Cation exchange chromatography is commonly used as a polishing step in the purification of monoclonal antibodies. Cation exchange resins, however, typically have some lot-to-lot variability, which may result in a visually different elution profile, depending on the conditions used in the chromatography step. Product elution volumes also may be significantly different, depending on the product collection criteria. Despite this, there are no significant differences in the clearance of impurities. Differences in product volume, however, could lead to differences in the pH and conductivity of the product that could have an impact on the subsequent unit operation. This paper will present a case study that shows how the lot-to-lot variability of a cation exchange resin impacts its process performance and the performance of the subsequent process step. The study found that differences in product volume and elution profile were more prominent when resin lots containing larger percentages of smaller particles were used.
In addition to large elution volumes, significant visual differences in shape of elution profile were observed. These differences included a flat portion followed by a trailing portion on the descending part of the peak, instead of a smooth and relatively rapid fall.

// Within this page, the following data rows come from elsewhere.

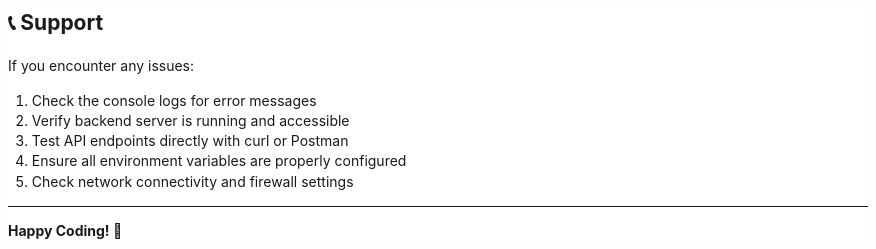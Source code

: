 ## 📞 Support

If you encounter any issues:

1. Check the console logs for error messages
2. Verify backend server is running and accessible
3. Test API endpoints directly with curl or Postman
4. Ensure all environment variables are properly configured
5. Check network connectivity and firewall settings

---

**Happy Coding! 🚀** 
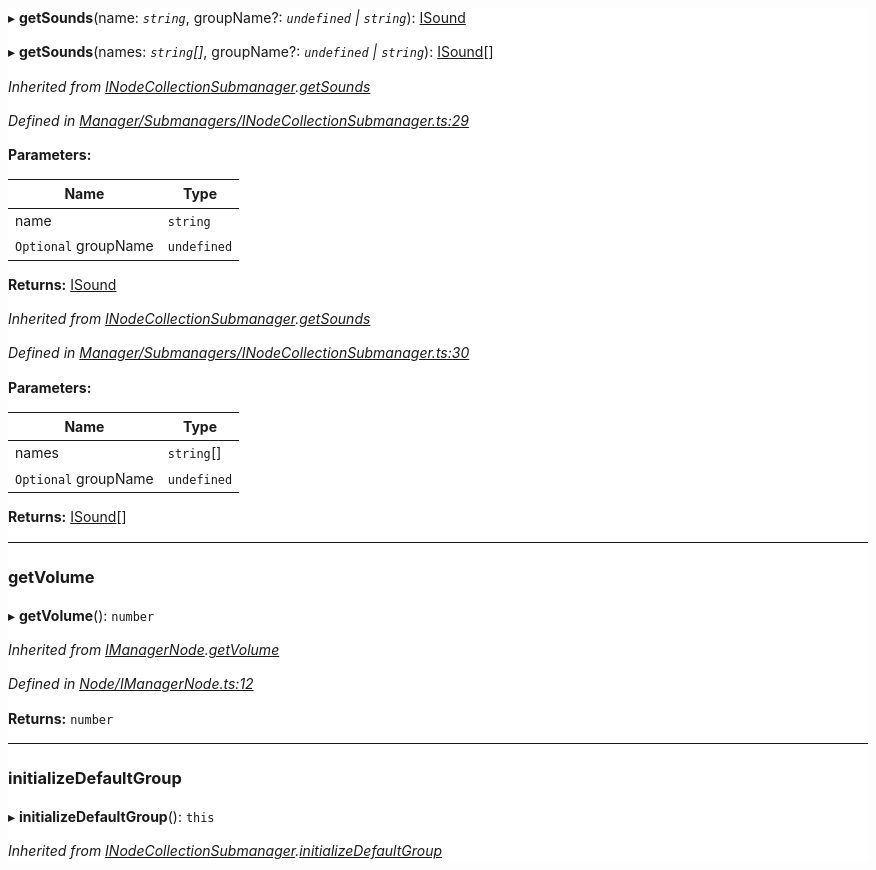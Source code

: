 ▸ **getSounds**(name: *`string`*, groupName?: *`undefined` | `string`*): [ISound](isound.md)

▸ **getSounds**(names: *`string`[]*, groupName?: *`undefined` | `string`*): [ISound](isound.md)[]

*Inherited from [INodeCollectionSubmanager](inodecollectionsubmanager.md).[getSounds](inodecollectionsubmanager.md#getsounds)*

*Defined in [Manager/Submanagers/INodeCollectionSubmanager.ts:29](https://github.com/furkleindustries/sound-manager/blob/087d8cb/src/Manager/Submanagers/INodeCollectionSubmanager.ts#L29)*

**Parameters:**

| Name | Type |
| ------ | ------ |
| name | `string` |
| `Optional` groupName | `undefined` | `string` |

**Returns:** [ISound](isound.md)

*Inherited from [INodeCollectionSubmanager](inodecollectionsubmanager.md).[getSounds](inodecollectionsubmanager.md#getsounds)*

*Defined in [Manager/Submanagers/INodeCollectionSubmanager.ts:30](https://github.com/furkleindustries/sound-manager/blob/087d8cb/src/Manager/Submanagers/INodeCollectionSubmanager.ts#L30)*

**Parameters:**

| Name | Type |
| ------ | ------ |
| names | `string`[] |
| `Optional` groupName | `undefined` | `string` |

**Returns:** [ISound](isound.md)[]

___
<a id="getvolume"></a>

###  getVolume

▸ **getVolume**(): `number`

*Inherited from [IManagerNode](imanagernode.md).[getVolume](imanagernode.md#getvolume)*

*Defined in [Node/IManagerNode.ts:12](https://github.com/furkleindustries/sound-manager/blob/087d8cb/src/Node/IManagerNode.ts#L12)*

**Returns:** `number`

___
<a id="initializedefaultgroup"></a>

###  initializeDefaultGroup

▸ **initializeDefaultGroup**(): `this`

*Inherited from [INodeCollectionSubmanager](inodecollectionsubmanager.md).[initializeDefaultGroup](inodecollectionsubmanager.md#initializedefaultgroup)*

To determine the root cause of the unusually wide elution peaks, bench-scale cation exchange experiments were performed on four columns with unused resins. The first column was packed with lot A, the lot of resin that was used for all the initial cation exchange development work. The remaining three columns were packed with lots B, C, and D, respectively.
MATERIALS AND METHODS
Some details relating to materials and methods could not be included because of confidentiality concerns.
Column Packing and Evaluation
Four 1.1-cm diameter Millipore Vanguard columns were each packed with a different lot of cation exchange resin to a height of 20±2 cm. Equilibration buffer was applied to each column. After the columns were equilibrated, approximately 0.25 mL (1.3% CV) M NaCl was injected. The conductivity of the column effluent was monitored. Column performance was evaluated by calculating the asymmetry and the height of a theoretical plate (HETP) from the NaCl chromatogram. Following this, the columns containing lots B, C, and D were also evaluated with a pulse acetone injection. The resulting signal was measured with UV at 280 nm.